Notes on a Life in the Theater


“Mrs. Stern Wanders the Prussian State Library”

A few years back, the New York Times ran a piece on a librarian in a small Southern town who found herself locked in a political battle with the town’s mayor. He didn’t approve of her programming and taste in books, and he didn’t see why she should be paid a salary of any consequence. I contacted the librarian in question and asked if I could buy a few books for her collection that the town’s cutback budget had kept her from acquiring. I asked her how the Times article had been received, and she said that the mayor had told her that if she wanted to live somewhere else, he would be happy to help her pack. Ultimately, she wearied of fighting him and the people behind him (much of the community). She and her husband did indeed move, and I was unable to find out to where. Her emails bounced back to me.

For those of us who grew up thinking of libraries as sanctuaries, it’s a shock to find that they have turned into battlefields in culture wars that frequently turn vicious. As yet, I haven’t heard of anybody being arrested because of what they have checked out, but I have heard of people being fired for the books they’ve put on shelves. So the library has become a dangerous place.

Mrs. Stern Wanders the Prussian State Library (currently playing in one of the 59e59 theaters) reminds us that there have been other times when libraries have been dangerous places. A young Jewish woman named Mrs. Stern is arrested for suspicions about her behavior in one. The time is 1933, the library is in Berlin, and the Nazi authorities suspect Mrs. Stern is using the library’s resources to research information that, if shared with the outside world, will reveal truths about Germany they would prefer not be known. A political police officer named Karl Frick arrests her and the dialogue that makes up the bulk of the play by Jenny Lyn Bader begins.
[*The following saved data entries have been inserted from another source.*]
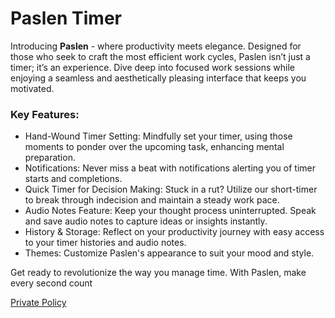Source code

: # Paslen Timer

Introducing __Paslen__ - where productivity meets elegance. Designed for those who seek to craft the most efficient work cycles, Paslen isn’t just a timer; it’s an experience. Dive deep into focused work sessions while enjoying a seamless and aesthetically pleasing interface that keeps you motivated.

### Key Features:

 - Hand-Wound Timer Setting: Mindfully set your timer, using those moments to ponder over the upcoming task, enhancing mental preparation.
 - Notifications: Never miss a beat with notifications alerting you of timer starts and completions.
 - Quick Timer for Decision Making: Stuck in a rut? Utilize our short-timer to break through indecision and maintain a steady work pace.
 - Audio Notes Feature: Keep your thought process uninterrupted. Speak and save audio notes to capture ideas or insights instantly.
 - History & Storage: Reflect on your productivity journey with easy access to your timer histories and audio notes.
 - Themes: Customize Paslen's appearance to suit your mood and style.

Get ready to revolutionize the way you manage time. With Paslen, make every second count

[Private Policy](Paslen_Policy.md)
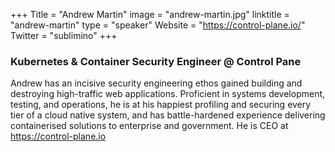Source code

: +++
Title = "Andrew Martin"
image = "andrew-martin.jpg"
linktitle = "andrew-martin"
type = "speaker"
Website = "https://control-plane.io/"
Twitter = "sublimino"
+++

### Kubernetes & Container Security Engineer @ Control Pane
Andrew has an incisive security engineering ethos gained building and destroying high-traffic web applications. Proficient in systems development, testing, and operations, he is at his happiest profiling and securing every tier of a cloud native system, and has battle-hardened experience delivering containerised solutions to enterprise and government. He is CEO at https://control-plane.io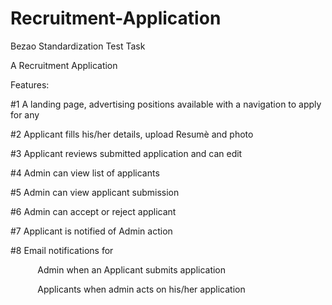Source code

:# Recruitment-Application

Bezao Standardization Test Task

A Recruitment Application 

Features: 

#1 A landing page, advertising positions available with a navigation to apply for any

#2 Applicant fills his/her details, upload Resumè and photo

#3 Applicant reviews submitted application and can edit 

#4 Admin can view list of applicants 

#5 Admin can view applicant submission 

#6 Admin can accept or reject applicant

#7 Applicant is notified of Admin action

#8 Email notifications for 

           Admin when an Applicant submits application 

           Applicants when admin acts on his/her application 

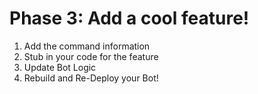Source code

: 
# Phase 3: Add a cool feature!

1. Add the command information 
1. Stub in your code for the feature
1. Update Bot Logic
1. Rebuild and Re-Deploy your Bot!

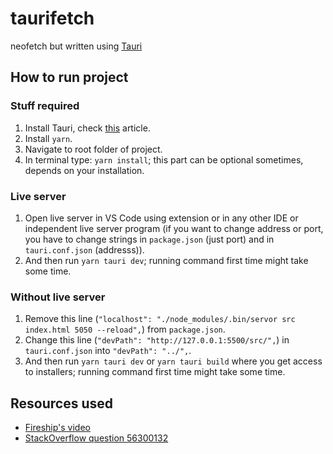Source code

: # taurifetch
neofetch but written using [Tauri](https://tauri.app/)

## How to run project
### Stuff required
1. Install Tauri, check [this](https://tauri.app/v1/guides/getting-started/prerequisites/) article.
2. Install `yarn`.
3. Navigate to root folder of project.
4. In terminal type: `yarn install`; this part can be optional sometimes, depends on your installation.

### Live server
1. Open live server in VS Code using extension or in any other IDE or independent live server program (if you want to change address or port, you have to change strings in `package.json` (just port) and in `tauri.conf.json` (addresss)).
2. And then run `yarn tauri dev`; running command first time might take some time.

### Without live server
1. Remove this line (`"localhost": "./node_modules/.bin/servor src index.html 5050 --reload",`) from `package.json`.
2. Change this line (`"devPath": "http://127.0.0.1:5500/src/",`) in `tauri.conf.json` into `"devPath": "../",`.
3. And then run `yarn tauri dev` or `yarn tauri build` where you get access to installers; running command first time might take some time.

## Resources used
- [Fireship's video](https://www.youtube.com/watch?v=-X8evddpu7M)
- [StackOverflow question 56300132](https://stackoverflow.com/questions/56300132/how-to-override-css-prefers-color-scheme-setting)
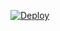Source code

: [![Deploy](https://www.herokucdn.com/deploy/button.svg)](https://heroku.com/deploy?template=https://github.com/Paladayne/liquidation-bot/tree/master)
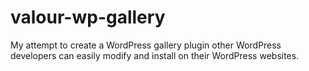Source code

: # valour-wp-gallery
My attempt to create a WordPress gallery plugin other WordPress developers can easily modify and install on their WordPress websites.
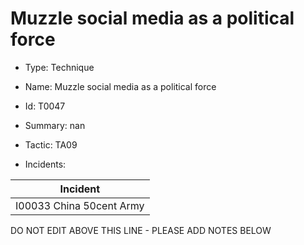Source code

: # Muzzle social media as a political force

* Type: Technique

* Name: Muzzle social media as a political force

* Id: T0047

* Summary: nan

* Tactic: TA09

* Incidents:

| Incident |
| --------- |
| I00033 China 50cent Army |


DO NOT EDIT ABOVE THIS LINE - PLEASE ADD NOTES BELOW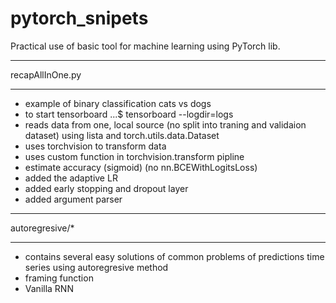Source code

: # pytorch_snipets

Practical use of basic tool for machine learning using PyTorch lib.

---

recapAllInOne.py

---

- example of binary classification cats vs dogs
- to start tensorboard ...$ tensorboard --logdir=logs
- reads data from one, local source (no split into traning and validaion dataset) using lista and torch.utils.data.Dataset
- uses torchvision to transform data
- uses custom function in torchvision.transform pipline
- estimate accuracy (sigmoid) (no nn.BCEWithLogitsLoss)
- added the adaptive LR
- added early stopping and dropout layer
- added argument parser

---

autoregresive/\*

---

- contains several easy solutions of common problems of predictions time series using autoregresive method
- framing function
- Vanilla RNN
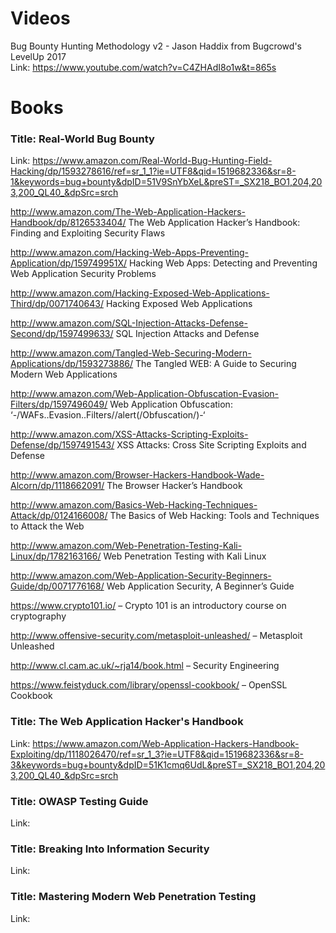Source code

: # Videos
Bug Bounty Hunting Methodology v2 - Jason Haddix from Bugcrowd's LevelUp 2017 <br />
Link: https://www.youtube.com/watch?v=C4ZHAdI8o1w&t=865s


# Books
### Title: Real-World Bug Bounty <br />
Link: https://www.amazon.com/Real-World-Bug-Hunting-Field-Hacking/dp/1593278616/ref=sr_1_1?ie=UTF8&qid=1519682336&sr=8-1&keywords=bug+bounty&dpID=51V9SnYbXeL&preST=_SX218_BO1,204,203,200_QL40_&dpSrc=srch


http://www.amazon.com/The-Web-Application-Hackers-Handbook/dp/8126533404/ The Web Application Hacker’s Handbook: Finding and Exploiting Security Flaws

http://www.amazon.com/Hacking-Web-Apps-Preventing-Application/dp/159749951X/ Hacking Web Apps: Detecting and Preventing Web Application Security Problems

http://www.amazon.com/Hacking-Exposed-Web-Applications-Third/dp/0071740643/ Hacking Exposed Web Applications

http://www.amazon.com/SQL-Injection-Attacks-Defense-Second/dp/1597499633/ SQL Injection Attacks and Defense

http://www.amazon.com/Tangled-Web-Securing-Modern-Applications/dp/1593273886/ The Tangled WEB: A Guide to Securing Modern Web Applications

http://www.amazon.com/Web-Application-Obfuscation-Evasion-Filters/dp/1597496049/ Web Application Obfuscation: ‘-/WAFs..Evasion..Filters//alert(/Obfuscation/)-‘

http://www.amazon.com/XSS-Attacks-Scripting-Exploits-Defense/dp/1597491543/ XSS Attacks: Cross Site Scripting Exploits and Defense

http://www.amazon.com/Browser-Hackers-Handbook-Wade-Alcorn/dp/1118662091/ The Browser Hacker’s Handbook

http://www.amazon.com/Basics-Web-Hacking-Techniques-Attack/dp/0124166008/ The Basics of Web Hacking: Tools and Techniques to Attack the Web

http://www.amazon.com/Web-Penetration-Testing-Kali-Linux/dp/1782163166/ Web Penetration Testing with Kali Linux

http://www.amazon.com/Web-Application-Security-Beginners-Guide/dp/0071776168/ Web Application Security, A Beginner’s Guide

https://www.crypto101.io/ – Crypto 101 is an introductory course on cryptography

http://www.offensive-security.com/metasploit-unleashed/ – Metasploit Unleashed

http://www.cl.cam.ac.uk/~rja14/book.html – Security Engineering

https://www.feistyduck.com/library/openssl-cookbook/ – OpenSSL Cookbook


### Title: The Web Application Hacker's Handbook <br />
Link: https://www.amazon.com/Web-Application-Hackers-Handbook-Exploiting/dp/1118026470/ref=sr_1_3?ie=UTF8&qid=1519682336&sr=8-3&keywords=bug+bounty&dpID=51K1cmq6UdL&preST=_SX218_BO1,204,203,200_QL40_&dpSrc=srch

### Title: OWASP Testing Guide <br />
Link:

### Title: Breaking Into Information Security
Link:

### Title: Mastering Modern Web Penetration Testing
Link:
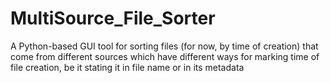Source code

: # MultiSource_File_Sorter
A Python-based GUI tool for sorting files (for now, by time of creation) that come from different sources which have different ways for marking time of file creation, be it stating it in file name or in its metadata
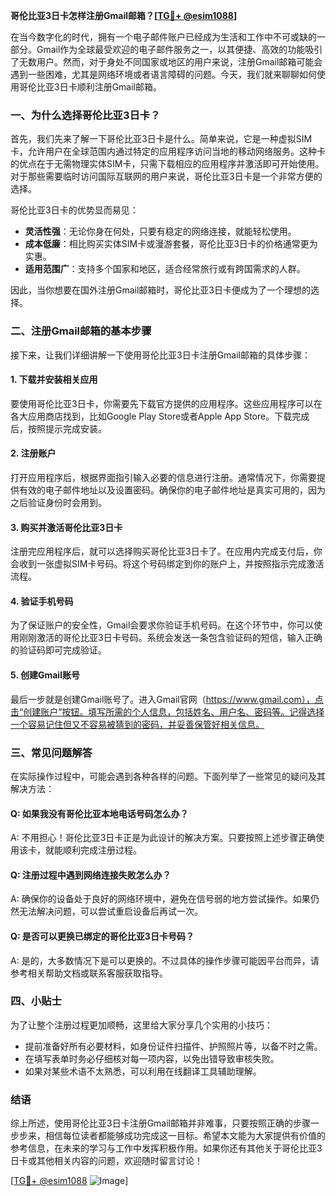 **哥伦比亚3日卡怎样注册Gmail邮箱？[[TG💪+ @esim1088](https://t.me/s/esim1088)]**

在当今数字化的时代，拥有一个电子邮件账户已经成为生活和工作中不可或缺的一部分。Gmail作为全球最受欢迎的电子邮件服务之一，以其便捷、高效的功能吸引了无数用户。然而，对于身处不同国家或地区的用户来说，注册Gmail邮箱可能会遇到一些困难，尤其是网络环境或者语言障碍的问题。今天，我们就来聊聊如何使用哥伦比亚3日卡顺利注册Gmail邮箱。

### 一、为什么选择哥伦比亚3日卡？

首先，我们先来了解一下哥伦比亚3日卡是什么。简单来说，它是一种虚拟SIM卡，允许用户在全球范围内通过特定的应用程序访问当地的移动网络服务。这种卡的优点在于无需物理实体SIM卡，只需下载相应的应用程序并激活即可开始使用。对于那些需要临时访问国际互联网的用户来说，哥伦比亚3日卡是一个非常方便的选择。

哥伦比亚3日卡的优势显而易见：
- **灵活性强**：无论你身在何处，只要有稳定的网络连接，就能轻松使用。
- **成本低廉**：相比购买实体SIM卡或漫游套餐，哥伦比亚3日卡的价格通常更为实惠。
- **适用范围广**：支持多个国家和地区，适合经常旅行或有跨国需求的人群。

因此，当你想要在国外注册Gmail邮箱时，哥伦比亚3日卡便成为了一个理想的选择。

### 二、注册Gmail邮箱的基本步骤

接下来，让我们详细讲解一下使用哥伦比亚3日卡注册Gmail邮箱的具体步骤：

#### 1. 下载并安装相关应用
要使用哥伦比亚3日卡，你需要先下载官方提供的应用程序。这些应用程序可以在各大应用商店找到，比如Google Play Store或者Apple App Store。下载完成后，按照提示完成安装。

#### 2. 注册账户
打开应用程序后，根据界面指引输入必要的信息进行注册。通常情况下，你需要提供有效的电子邮件地址以及设置密码。确保你的电子邮件地址是真实可用的，因为之后验证身份时会用到。

#### 3. 购买并激活哥伦比亚3日卡
注册完应用程序后，就可以选择购买哥伦比亚3日卡了。在应用内完成支付后，你会收到一张虚拟SIM卡号码。将这个号码绑定到你的账户上，并按照指示完成激活流程。

#### 4. 验证手机号码
为了保证账户的安全性，Gmail会要求你验证手机号码。在这个环节中，你可以使用刚刚激活的哥伦比亚3日卡号码。系统会发送一条包含验证码的短信，输入正确的验证码即可完成验证。

#### 5. 创建Gmail账号
最后一步就是创建Gmail账号了。进入Gmail官网（https://www.gmail.com），点击“创建账户”按钮。填写所需的个人信息，包括姓名、用户名、密码等。记得选择一个容易记住但又不容易被猜到的密码，并妥善保管好相关信息。

### 三、常见问题解答

在实际操作过程中，可能会遇到各种各样的问题。下面列举了一些常见的疑问及其解决方法：

#### Q: 如果我没有哥伦比亚本地电话号码怎么办？
A: 不用担心！哥伦比亚3日卡正是为此设计的解决方案。只要按照上述步骤正确使用该卡，就能顺利完成注册过程。

#### Q: 注册过程中遇到网络连接失败怎么办？
A: 确保你的设备处于良好的网络环境中，避免在信号弱的地方尝试操作。如果仍然无法解决问题，可以尝试重启设备后再试一次。

#### Q: 是否可以更换已绑定的哥伦比亚3日卡号码？
A: 是的，大多数情况下是可以更换的。不过具体的操作步骤可能因平台而异，请参考相关帮助文档或联系客服获取指导。

### 四、小贴士

为了让整个注册过程更加顺畅，这里给大家分享几个实用的小技巧：
- 提前准备好所有必要材料，如身份证件扫描件、护照照片等，以备不时之需。
- 在填写表单时务必仔细核对每一项内容，以免出错导致审核失败。
- 如果对某些术语不太熟悉，可以利用在线翻译工具辅助理解。

### 结语

综上所述，使用哥伦比亚3日卡注册Gmail邮箱并非难事，只要按照正确的步骤一步步来，相信每位读者都能够成功完成这一目标。希望本文能为大家提供有价值的参考信息，在未来的学习与工作中发挥积极作用。如果你还有其他关于哥伦比亚3日卡或其他相关内容的问题，欢迎随时留言讨论！

[[TG💪+ @esim1088](https://t.me/s/esim1088) ![Image](https://i.postimg.cc/4NQfJmqS/Snipaste-2025-05-13-00-14-12.png)]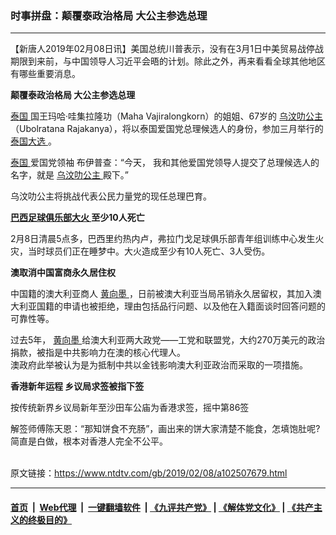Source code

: ### 时事拼盘：颠覆泰政治格局 大公主参选总理
------------------------

<div class="post_content">
 <p>
  【新唐人2019年02月08日讯】美国总统川普表示，没有在3月1日中美贸易战停战期限到来前，与中国领导人习近平会晤的计划。除此之外，再来看看全球其他地区有哪些重要消息。
 </p>
 <p>
  <strong>
   颠覆泰政治格局 大公主参选总理
  </strong>
 </p>
 <p>
  <a href="https://www.ntdtv.com/gb/泰国.htm">
   泰国
  </a>
  国王玛哈·哇集拉隆功（Maha Vajiralongkorn）的姐姐、67岁的
  <a href="https://www.ntdtv.com/gb/乌汶叻公主.htm">
   乌汶叻公主
  </a>
  （Ubolratana Rajakanya），将以泰国爱国党总理候选人的身份，参加三月举行的
  <a href="https://www.ntdtv.com/gb/泰国大选.htm">
   泰国大选
  </a>
  。
 </p>
 <p>
  <a href="https://www.ntdtv.com/gb/泰国.htm">
   泰国
  </a>
  爱国党领袖 布伊普查：“今天， 我和其他爱国党领导人提交了总理候选人的名字，就是
  <a href="https://www.ntdtv.com/gb/乌汶叻公主.htm">
   乌汶叻公主
  </a>
  殿下。”
 </p>
 <p>
  乌汶叻公主将挑战代表公民力量党的现任总理巴育。
 </p>
 <p>
  <strong>
   <a href="https://www.ntdtv.com/gb/巴西足球俱乐部大火.htm">
    巴西足球俱乐部大火
   </a>
   至少10人死亡
  </strong>
 </p>
 <p>
  2月8日清晨5点多，巴西里约热内卢，弗拉门戈足球俱乐部青年组训练中心发生火灾，当时球员们正在睡梦中。大火造成至少有10人死亡、3人受伤。
 </p>
 <p>
  <strong>
   澳取消中国富商永久居住权
  </strong>
 </p>
 <p>
  中国籍的澳大利亚商人
  <a href="https://www.ntdtv.com/gb/黄向墨.htm">
   黄向墨
  </a>
  ，日前被澳大利亚当局吊销永久居留权，其加入澳大利亚国籍的申请也被拒绝，理由包括品行问题、以及他在入籍面谈时回答问题的可靠性等。
 </p>
 <p>
  过去5年，
  <a href="https://www.ntdtv.com/gb/黄向墨.htm">
   黄向墨
  </a>
  给澳大利亚两大政党——工党和联盟党，大约270万美元的政治捐款，被指是中共影响力在澳的核心代理人。
  <br>
   澳政府此举被认为是为抵制中共以金钱影响澳大利亚政治而采取的一项措施。
  </br>
 </p>
 <p>
  <strong>
   香港新年运程 乡议局求签被指下签
  </strong>
 </p>
 <p>
  按传统新界乡议局新年至沙田车公庙为香港求签，摇中第86签
 </p>
 <p>
  解签师傅陈天恩：“那知饼食不充肠”，画出来的饼大家清楚不能食，怎填饱肚呢?简直是白做，根本对香港人完全不公平。
 </p>
 <div class="single_ad">
 </div>
</div>

<br/>原文链接：https://www.ntdtv.com/gb/2019/02/08/a102507679.html


------------------------
#### [首页](https://github.com/gfw-breaker/banned-news/blob/master/README.md) &nbsp;|&nbsp; [Web代理](https://github.com/labour-camp/helloworld) &nbsp;|&nbsp; [一键翻墙软件](https://github.com/gfw-breaker/nogfw/blob/master/README.md) &nbsp;| [《九评共产党》](https://github.com/gfw-breaker/9ping.md/blob/master/README.md#九评之一评共产党是什么) | [《解体党文化》](https://github.com/gfw-breaker/jtdwh.md/blob/master/README.md) | [《共产主义的终极目的》](https://github.com/gfw-breaker/gczydzjmd.md/blob/master/README.md)

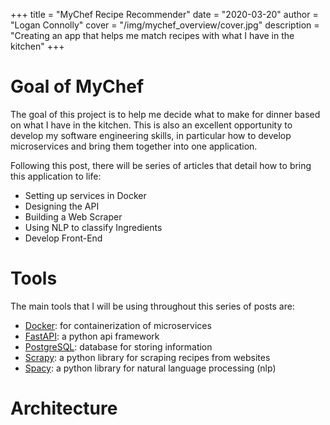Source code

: +++
title = "MyChef Recipe Recommender"
date = "2020-03-20"
author = "Logan Connolly"
cover = "/img/mychef_overview/cover.jpg"
description = "Creating an app that helps me match recipes with what I have in the kitchen"
+++

# Goal of MyChef

The goal of this project is to help me decide what to make for dinner based on what I have in the kitchen. This is also an excellent opportunity to develop my software engineering skills, in particular how to develop microservices and bring them together into one application.

Following this post, there will be series of articles that detail how to bring this application to life: 

* Setting up services in Docker
* Designing the API 
* Building a Web Scraper
* Using NLP to classify Ingredients
* Develop Front-End

# Tools

The main tools that I will be using throughout this series of posts are:

* [Docker](https://www.docker.com/): for containerization of microservices
* [FastAPI](https://fastapi.tiangolo.com/): a python api framework
* [PostgreSQL](https://www.postgresql.org/): database for storing information
* [Scrapy](https://scrapy.org/): a python library for scraping recipes from websites
* [Spacy](https://spacy.io/): a python library for natural language processing (nlp) 

# Architecture


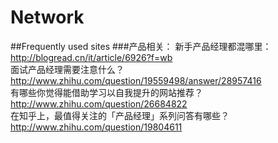 Network
=======

##Frequently used sites
###产品相关：
新手产品经理都混哪里：http://blogread.cn/it/article/6926?f=wb
<br>
面试产品经理需要注意什么？http://www.zhihu.com/question/19559498/answer/28957416
<br>
有哪些你觉得能借助学习以自我提升的网站推荐？http://www.zhihu.com/question/26684822
<br>
在知乎上，最值得关注的「产品经理」系列问答有哪些？http://www.zhihu.com/question/19804611
<br>
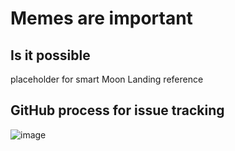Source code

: # Memes are important

## Is it possible

placeholder for smart Moon Landing reference

## GitHub process for issue tracking

![image](https://user-images.githubusercontent.com/48498823/225400565-b02a8790-911a-43e0-93a7-294e123bc088.png)
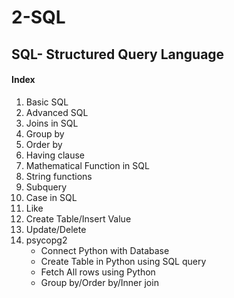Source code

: # 2-SQL
<h2>SQL- Structured Query Language</h2>
<h4>Index</h4>
<ol>
  <li>Basic SQL</li>
  <li>Advanced SQL</li>
  <li>Joins in SQL</li>
  <li>Group by</li>
  <li>Order by</li>
  <li>Having clause</li>
  <li>Mathematical Function in SQL</li>
  <li>String functions</li>
  <li>Subquery</li>
  <li>Case in SQL</li>
  <li>Like </li>
  <li>Create Table/Insert Value</li>
  <li>Update/Delete</li>
  <li>psycopg2<br>
  <ul>
    <li>Connect Python with Database</li>
    <li>Create Table in Python using SQL query</li>
    <li>Fetch All rows using Python</li>
    <li>Group by/Order by/Inner join</li>
  </ul>
  </li>
</ol>
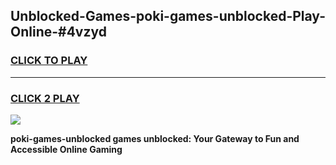 
## Unblocked-Games-poki-games-unblocked-Play-Online-#4vzyd
<h3>
<a href="https://premium.freeplayer.one?title=poki-games-unblocked&ref=24F">CLICK TO PLAY</a></h3>
<hr>

<h3>
<a href="https://premium.freeplayer.one?title=poki-games-unblocked&ref=24F">CLICK 2 PLAY</a>
  
</h3>

<a href="https://premium.freeplayer.one?title=poki-games-unblocked&ref=24F/"><img src="https://clearcache.store/games.png"></a>


**poki-games-unblocked games unblocked: Your Gateway to Fun and Accessible Online Gaming**
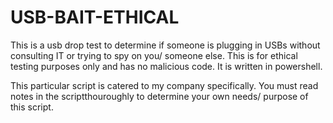 # USB-BAIT-ETHICAL
This is a usb drop test to determine if someone is plugging in USBs without consulting IT or trying to spy on you/ someone else. This is for ethical testing purposes only and has no malicious code. It is written in powershell.

This particular script is catered to my company specifically. You must read notes in the scriptthouroughly to determine your own needs/ purpose of this script.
We gradually realize that the young Mrs. Stern (whose husband has disappeared) will one day be known to the world as Hannah Arendt and draw on her early years in Germany when she writes a book on the trial of Adolf Eichmann, in the course of which she will coin the chilling phrase “the banality of evil.” That realization relieves us; we know she will get out of the prison cell where she is held. The central question of the play then becomes how she will get out.

In fact, Mrs. Stern bears more than a little resemblance to another play that recently played 59e59, Arlene Hutton’s Blood of the Lamb. In that play, too, a young woman is held prisoner by an inquisitor representing an ominous political ideology (in Hutton’s play, the inquisitor is an official of a state determined to use its anti-choice laws to force a woman to carry a dead baby to term). In both plays, the characters transcend their roles as interrogators and prisoners and begin to recognize the humanity in each other.

It is a mark of Bader’s craft that she is able to sustain a full play with so few characters without repeating herself. (A third character, a Jewish lawyer offering help of dubious value, also has a significant scene.) Bader invests Frick with enough glimmerings of independence to give Brett Temple the opportunity to escape the stereotype of the Nazi interrogator we have seen in countless films. Even more impressively, Ella Dershowitz pulls off the not-inconsiderable challenge of being credible as someone with the potential to grow into a leading public intellectual. Under the direction of Ari Laura Kreith, the show offers 90 minutes of thought-provoking, tense drama.

As I write this, we don’t have the comfort to think that this is just a story of something that happened a little less than a century ago. Frick represents a state that imprisons and kills to control information. Trump is suggesting he hopes to have the power to revenge himself on news outlets that displease him. And the LA Times and the Washington Post appear to have buckled under his threat.